As urban populations grow and expand, the creation of urban heat islands (UHIs) have been aggravated mainly by the creation of impervious ground surfaces, the loss of vegetation, and generation of anthropogenic heat that is released from industrial and of human activities [1-4]. Many studies have been conducted, confirming that in addition to increasing air and surface temperatures in urban areas, UHIs can result in increased water and energy consumption for air conditioning as well as an increase in the concentration of ground level pollutants; these changes influence the habitability of cities and can even lead to direct or indirect harm to human health [5-8]. Considering the enormous adverse impacts caused by UHIs, the research community has conducted numerous research projects in the field to determine how to improve the urban thermal environment.

Among all possible cooling measures, vegetation provides one of the most effective strategies used to mitigate the UHI effect directly through shading and indirectly through evapotranspiration [9-15]. Numerous studies have been conducted to measure and evaluate the ability of vegetation to regulate the microclimate of urban areas [12, 16, 17], to adapt to patterns of climate change [13], to reduce energy use [18], and to improve the comfort of the urban population [19, 20]. Some related studies have reported that air temperature in the shade of trees would be significantly lower than in areas without trees during summer.
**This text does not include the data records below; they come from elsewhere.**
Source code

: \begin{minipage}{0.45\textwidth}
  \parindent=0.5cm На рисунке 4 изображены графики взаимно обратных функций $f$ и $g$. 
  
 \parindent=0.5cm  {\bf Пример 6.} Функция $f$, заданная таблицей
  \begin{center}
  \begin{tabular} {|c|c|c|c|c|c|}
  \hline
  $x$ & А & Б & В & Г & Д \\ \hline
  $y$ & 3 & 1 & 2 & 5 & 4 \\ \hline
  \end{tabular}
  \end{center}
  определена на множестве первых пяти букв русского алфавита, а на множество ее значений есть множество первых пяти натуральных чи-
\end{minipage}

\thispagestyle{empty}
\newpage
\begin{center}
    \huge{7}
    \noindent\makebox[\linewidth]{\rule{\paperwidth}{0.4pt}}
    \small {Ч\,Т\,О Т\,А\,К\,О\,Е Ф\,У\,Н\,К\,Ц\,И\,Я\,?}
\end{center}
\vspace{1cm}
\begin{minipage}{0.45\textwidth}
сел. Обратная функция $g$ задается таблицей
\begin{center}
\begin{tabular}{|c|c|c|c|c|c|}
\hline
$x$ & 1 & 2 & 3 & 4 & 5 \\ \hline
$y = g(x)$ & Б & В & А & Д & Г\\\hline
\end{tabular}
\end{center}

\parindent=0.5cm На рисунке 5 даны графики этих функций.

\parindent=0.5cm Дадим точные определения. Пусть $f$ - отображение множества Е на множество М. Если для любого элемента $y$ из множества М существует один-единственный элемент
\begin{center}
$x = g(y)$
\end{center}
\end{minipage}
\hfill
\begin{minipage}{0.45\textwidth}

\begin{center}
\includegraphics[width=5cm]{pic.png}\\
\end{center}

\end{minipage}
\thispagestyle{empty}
Shashua-Bar et al. (2010) found that the grass planting combined with shade trees could make pronounced effects on air temperature reduction [15]. By referring to the previous studies, it was further found that structural characteristics of plant communities were important factors for mitigating the thermal environment [21, 22]. Zhang et al. (2013) investigated the interrelations between the structural characteristics of plant community and microclimate conditions, which testified canopy density, canopy area, tree height and solar radiation as the main factors influencing the cooling and humidifying effects from plant communities significantly [22].
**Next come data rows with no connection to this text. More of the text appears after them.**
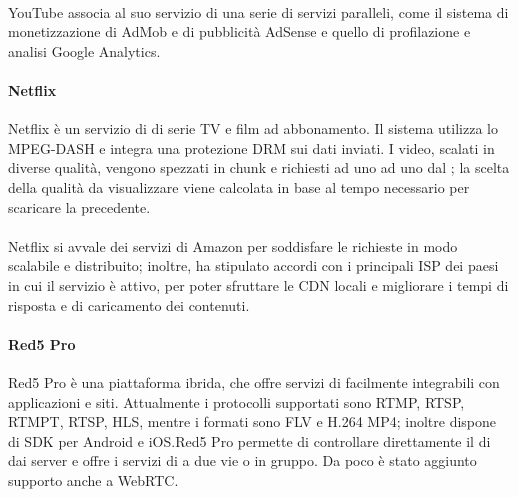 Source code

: 		\paragraph*{}
		YouTube associa al suo servizio di  una serie di servizi paralleli, come il sistema di monetizzazione di AdMob e di pubblicità AdSense e quello di profilazione e analisi Google Analytics.
	
		\paragraph{Netflix}
		Netflix è un servizio di   di serie TV e film ad abbonamento. Il sistema utilizza lo  \gls{MPEG-DASH} e integra una protezione \gls{DRM} sui dati inviati. I video, scalati in diverse qualità, vengono spezzati in chunk e richiesti ad uno ad uno dal ; la scelta della qualità da visualizzare viene calcolata in base al tempo necessario per scaricare la precedente.
		\paragraph*{}
		Netflix si avvale dei servizi  di Amazon per soddisfare le richieste in modo scalabile e distribuito; inoltre, ha stipulato accordi con i principali \gls{ISP} dei paesi in cui il servizio è attivo, per poter sfruttare le \gls{CDN} locali e migliorare i tempi di risposta e di caricamento dei contenuti.
	
		\paragraph{Red5 Pro}
		Red5 Pro è una piattaforma ibrida, che offre servizi di  facilmente integrabili con applicazioni e siti. Attualmente i protocolli supportati sono \gls{RTMP}, \gls{RTSP}, \gls{RTMPT}, \gls{RTSP}, \gls{HLS}, mentre i formati sono FLV e H.264 MP4; inoltre dispone di \gls{SDK} per Android e iOS.\@ Red5 Pro permette di controllare direttamente il  di  dai server e offre i servizi di  a due vie o in gruppo. Da poco è stato aggiunto supporto anche a WebRTC.\@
Plant communities in urban parks could not only mitigate the thermal environment, but also provide the chances for urban residents to get close to nature [23]. Urban residents often expect to make frequent visits to parks close to home, which generate significant improvements in the perceived physical and psychological benefits of people as well as the well-being for users during periods of heat stress [24]. The attractiveness of urban parks to residents could be influenced by many factors including the structure features of the plant communities, the locomotor abilities of urban residents, and the desire of park users to observe wildlife etc. [23, 25]. Generally, researchers have found that park visitors have a strong preference for plant community scenes that are characterized by a moderate degree of openness along with high degrees of smoothness of ground texture which improves accessibility [26, 27]. From the perspective of landscape ecology, Parsons noted that while densely planted forest patches supported a diversity of wildlife habitats, people tended to prefer more open grassy areas punctuated by occasional groupings of trees and shrubs, i.e., moderately open settings [28]. Furthermore, residents with different socio-demographic characteristics may prefer different plant community scenes that vary in vegetation density [29-31]. In past studies, age was the most significant explanatory variable with the desire for a natural state in a forest decreasing with increasing age [23, 32, 33].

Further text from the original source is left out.